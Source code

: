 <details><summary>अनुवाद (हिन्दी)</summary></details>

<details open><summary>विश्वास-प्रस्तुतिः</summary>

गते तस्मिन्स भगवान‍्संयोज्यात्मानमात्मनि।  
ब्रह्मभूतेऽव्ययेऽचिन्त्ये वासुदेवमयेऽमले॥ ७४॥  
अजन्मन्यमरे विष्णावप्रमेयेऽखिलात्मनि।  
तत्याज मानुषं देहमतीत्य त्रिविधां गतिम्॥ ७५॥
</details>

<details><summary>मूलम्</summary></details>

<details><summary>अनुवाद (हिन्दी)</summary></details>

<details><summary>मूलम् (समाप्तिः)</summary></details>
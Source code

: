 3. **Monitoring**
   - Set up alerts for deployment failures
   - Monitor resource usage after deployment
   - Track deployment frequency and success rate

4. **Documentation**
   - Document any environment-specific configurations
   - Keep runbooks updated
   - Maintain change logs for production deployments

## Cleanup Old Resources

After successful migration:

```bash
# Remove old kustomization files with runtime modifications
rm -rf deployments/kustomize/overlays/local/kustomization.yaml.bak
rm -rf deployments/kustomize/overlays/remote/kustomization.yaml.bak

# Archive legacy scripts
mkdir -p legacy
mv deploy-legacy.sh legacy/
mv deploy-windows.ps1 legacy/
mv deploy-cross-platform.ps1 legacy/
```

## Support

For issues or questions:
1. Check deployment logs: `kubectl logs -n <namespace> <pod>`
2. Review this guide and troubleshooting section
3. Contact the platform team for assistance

****************************************

■ Task goal
Write out word for word only the lines from the start of the entries down to the line with "- Document any", please, including both ends.

■ Solution for this exercise
Source code

: <details><summary>अनुवाद (हिन्दी)</summary></details>

<details open><summary>विश्वास-प्रस्तुतिः</summary>

गते तस्मिन्स भगवान‍्संयोज्यात्मानमात्मनि।  
ब्रह्मभूतेऽव्ययेऽचिन्त्ये वासुदेवमयेऽमले॥ ७४॥  
अजन्मन्यमरे विष्णावप्रमेयेऽखिलात्मनि।  
तत्याज मानुषं देहमतीत्य त्रिविधां गतिम्॥ ७५॥
</details>

<details><summary>मूलम्</summary></details>

<details><summary>अनुवाद (हिन्दी)</summary></details>

<details><summary>मूलम् (समाप्तिः)</summary></details>
Source code

: 3. **Monitoring**
   - Set up alerts for deployment failures
   - Monitor resource usage after deployment
   - Track deployment frequency and success rate

4. **Documentation**
   - Document any environment-specific configurations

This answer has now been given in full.